In the records below, find each line holding the word "评分与评论" and copy it.

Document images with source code
★ ★ ★

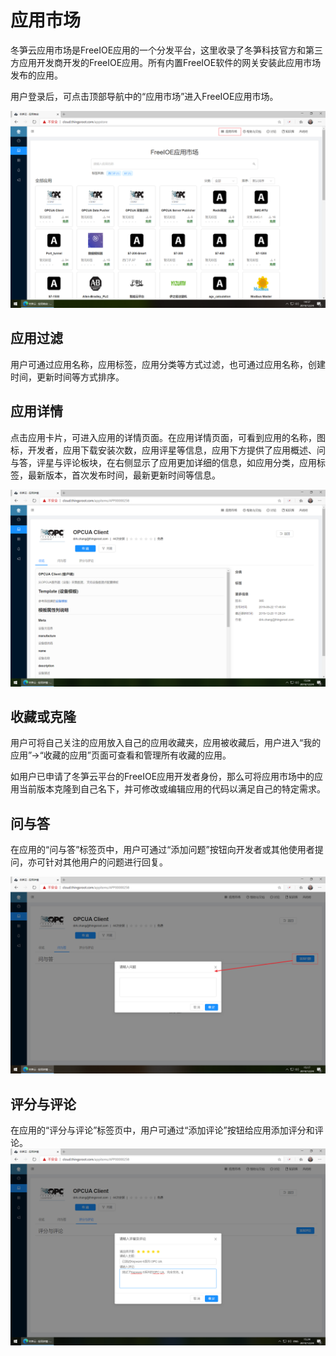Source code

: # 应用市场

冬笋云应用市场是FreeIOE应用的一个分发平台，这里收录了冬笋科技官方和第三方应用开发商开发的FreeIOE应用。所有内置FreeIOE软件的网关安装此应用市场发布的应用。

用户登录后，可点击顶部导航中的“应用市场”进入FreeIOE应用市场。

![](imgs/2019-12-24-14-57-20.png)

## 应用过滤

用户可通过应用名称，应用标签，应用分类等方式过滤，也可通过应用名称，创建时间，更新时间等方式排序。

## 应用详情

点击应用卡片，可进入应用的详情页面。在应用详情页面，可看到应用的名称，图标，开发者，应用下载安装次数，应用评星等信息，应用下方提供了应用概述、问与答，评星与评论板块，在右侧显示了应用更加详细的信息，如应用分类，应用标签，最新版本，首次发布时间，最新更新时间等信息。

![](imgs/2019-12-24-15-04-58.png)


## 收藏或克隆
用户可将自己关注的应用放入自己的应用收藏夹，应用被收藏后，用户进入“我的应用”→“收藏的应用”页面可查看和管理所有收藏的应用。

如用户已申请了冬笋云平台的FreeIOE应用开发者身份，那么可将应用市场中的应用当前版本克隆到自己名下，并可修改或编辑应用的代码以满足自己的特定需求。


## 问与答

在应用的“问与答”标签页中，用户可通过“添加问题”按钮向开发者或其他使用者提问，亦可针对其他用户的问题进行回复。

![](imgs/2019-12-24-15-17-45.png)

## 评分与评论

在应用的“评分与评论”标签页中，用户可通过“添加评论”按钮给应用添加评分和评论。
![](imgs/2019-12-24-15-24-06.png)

★ ★ ★

(The answer)
## 评分与评论
在应用的“评分与评论”标签页中，用户可通过“添加评论”按钮给应用添加评分和评论。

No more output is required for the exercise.